WORK REQUIRED >> The word "docs" marks the lines to copy; find all of them in the entries below.

AVAILABLE DATA >>

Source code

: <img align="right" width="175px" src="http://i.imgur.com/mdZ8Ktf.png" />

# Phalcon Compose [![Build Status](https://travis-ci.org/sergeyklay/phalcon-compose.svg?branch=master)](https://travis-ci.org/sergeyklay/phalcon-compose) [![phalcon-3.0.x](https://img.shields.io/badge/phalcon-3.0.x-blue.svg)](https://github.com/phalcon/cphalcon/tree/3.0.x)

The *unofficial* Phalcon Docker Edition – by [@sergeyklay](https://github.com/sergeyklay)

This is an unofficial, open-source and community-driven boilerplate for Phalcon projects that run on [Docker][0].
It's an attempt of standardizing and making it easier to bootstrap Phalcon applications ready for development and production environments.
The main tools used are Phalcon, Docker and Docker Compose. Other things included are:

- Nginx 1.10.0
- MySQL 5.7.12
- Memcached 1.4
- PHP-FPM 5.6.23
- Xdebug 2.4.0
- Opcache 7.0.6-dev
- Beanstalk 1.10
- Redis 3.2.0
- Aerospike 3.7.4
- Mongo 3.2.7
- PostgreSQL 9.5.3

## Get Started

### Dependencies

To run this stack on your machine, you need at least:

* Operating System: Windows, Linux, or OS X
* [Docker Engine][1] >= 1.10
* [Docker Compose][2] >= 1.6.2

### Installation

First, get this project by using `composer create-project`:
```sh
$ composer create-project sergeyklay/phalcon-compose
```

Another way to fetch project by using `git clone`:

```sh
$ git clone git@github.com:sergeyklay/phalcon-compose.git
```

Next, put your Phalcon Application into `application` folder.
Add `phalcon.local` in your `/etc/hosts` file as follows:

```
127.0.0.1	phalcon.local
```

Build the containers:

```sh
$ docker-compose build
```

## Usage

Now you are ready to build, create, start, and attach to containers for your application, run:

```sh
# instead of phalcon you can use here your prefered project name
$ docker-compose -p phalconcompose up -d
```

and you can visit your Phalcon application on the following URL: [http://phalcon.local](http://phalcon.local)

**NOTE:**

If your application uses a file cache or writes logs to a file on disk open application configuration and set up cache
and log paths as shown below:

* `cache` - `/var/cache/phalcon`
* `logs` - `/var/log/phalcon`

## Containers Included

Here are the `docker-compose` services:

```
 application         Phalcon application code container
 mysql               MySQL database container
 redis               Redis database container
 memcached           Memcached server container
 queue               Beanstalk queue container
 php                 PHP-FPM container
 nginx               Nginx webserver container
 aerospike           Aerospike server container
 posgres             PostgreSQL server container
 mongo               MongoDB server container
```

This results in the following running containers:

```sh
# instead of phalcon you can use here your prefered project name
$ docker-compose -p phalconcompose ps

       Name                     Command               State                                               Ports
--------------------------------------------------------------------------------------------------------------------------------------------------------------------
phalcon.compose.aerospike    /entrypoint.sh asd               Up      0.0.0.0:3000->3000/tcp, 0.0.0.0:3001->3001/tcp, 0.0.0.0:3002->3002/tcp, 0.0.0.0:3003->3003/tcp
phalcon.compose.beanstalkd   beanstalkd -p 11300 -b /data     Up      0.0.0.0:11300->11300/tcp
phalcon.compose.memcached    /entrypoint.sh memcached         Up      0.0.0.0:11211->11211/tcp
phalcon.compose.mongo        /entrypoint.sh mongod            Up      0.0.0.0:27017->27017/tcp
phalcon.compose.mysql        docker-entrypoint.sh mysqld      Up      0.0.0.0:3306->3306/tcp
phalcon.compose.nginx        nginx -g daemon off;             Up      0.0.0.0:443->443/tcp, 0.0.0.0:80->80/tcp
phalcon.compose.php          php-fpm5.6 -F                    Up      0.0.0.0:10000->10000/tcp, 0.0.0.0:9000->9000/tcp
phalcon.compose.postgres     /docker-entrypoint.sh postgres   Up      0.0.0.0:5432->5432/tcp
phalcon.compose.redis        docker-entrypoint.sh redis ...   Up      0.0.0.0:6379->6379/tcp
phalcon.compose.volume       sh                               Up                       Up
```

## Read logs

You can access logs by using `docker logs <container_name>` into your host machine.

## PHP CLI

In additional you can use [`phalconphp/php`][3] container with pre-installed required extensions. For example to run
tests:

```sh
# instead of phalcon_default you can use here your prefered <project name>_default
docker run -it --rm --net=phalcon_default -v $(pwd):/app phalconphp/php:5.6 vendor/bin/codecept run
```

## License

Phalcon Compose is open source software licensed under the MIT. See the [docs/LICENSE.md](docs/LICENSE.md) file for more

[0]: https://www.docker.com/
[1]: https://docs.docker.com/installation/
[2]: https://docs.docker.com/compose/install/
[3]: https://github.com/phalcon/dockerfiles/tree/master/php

WRITTEN SOLUTION >>
Phalcon Compose is open source software licensed under the MIT. See the [docs/LICENSE.md](docs/LICENSE.md) file for more
[1]: https://docs.docker.com/installation/
[2]: https://docs.docker.com/compose/install/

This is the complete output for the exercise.